**REQUIREMENT**
This exercise asks for every line of the material that includes the word "each".

BEGIN

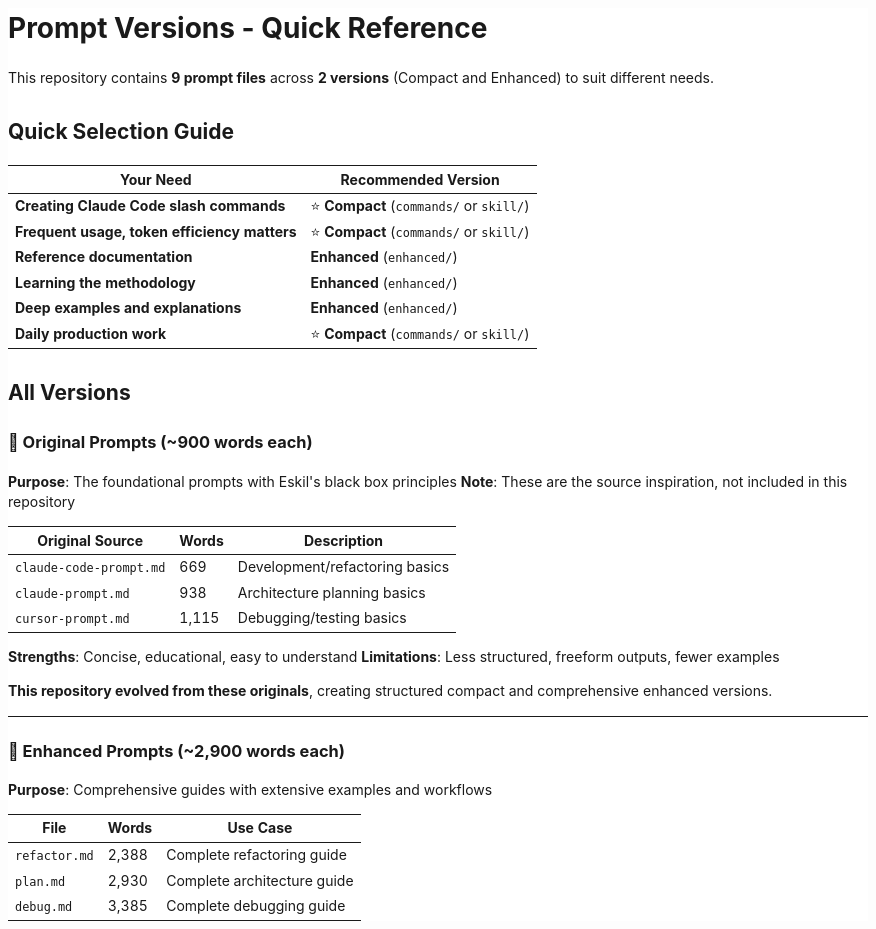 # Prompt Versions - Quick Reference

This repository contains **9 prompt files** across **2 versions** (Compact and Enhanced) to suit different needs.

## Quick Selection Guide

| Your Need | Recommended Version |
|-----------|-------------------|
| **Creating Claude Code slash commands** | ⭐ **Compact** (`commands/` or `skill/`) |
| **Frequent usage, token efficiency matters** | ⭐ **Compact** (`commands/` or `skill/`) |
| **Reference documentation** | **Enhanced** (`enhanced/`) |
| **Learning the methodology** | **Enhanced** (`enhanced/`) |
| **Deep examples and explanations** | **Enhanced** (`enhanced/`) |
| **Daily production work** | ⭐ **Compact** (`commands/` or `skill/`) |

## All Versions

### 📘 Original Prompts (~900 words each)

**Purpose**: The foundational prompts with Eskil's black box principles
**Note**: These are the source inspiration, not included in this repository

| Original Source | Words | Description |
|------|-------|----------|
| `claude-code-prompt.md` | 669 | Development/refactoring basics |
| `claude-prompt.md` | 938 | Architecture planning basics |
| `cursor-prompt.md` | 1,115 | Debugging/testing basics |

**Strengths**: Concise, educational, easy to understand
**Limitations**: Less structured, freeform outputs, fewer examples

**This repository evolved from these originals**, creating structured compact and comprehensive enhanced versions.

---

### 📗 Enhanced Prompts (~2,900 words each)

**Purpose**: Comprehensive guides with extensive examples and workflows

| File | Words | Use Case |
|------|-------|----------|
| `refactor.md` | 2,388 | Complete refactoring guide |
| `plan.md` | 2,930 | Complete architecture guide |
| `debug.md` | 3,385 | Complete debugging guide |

END

**OUTPUT FOR THIS EXERCISE**
### 📘 Original Prompts (~900 words each)
### 📗 Enhanced Prompts (~2,900 words each)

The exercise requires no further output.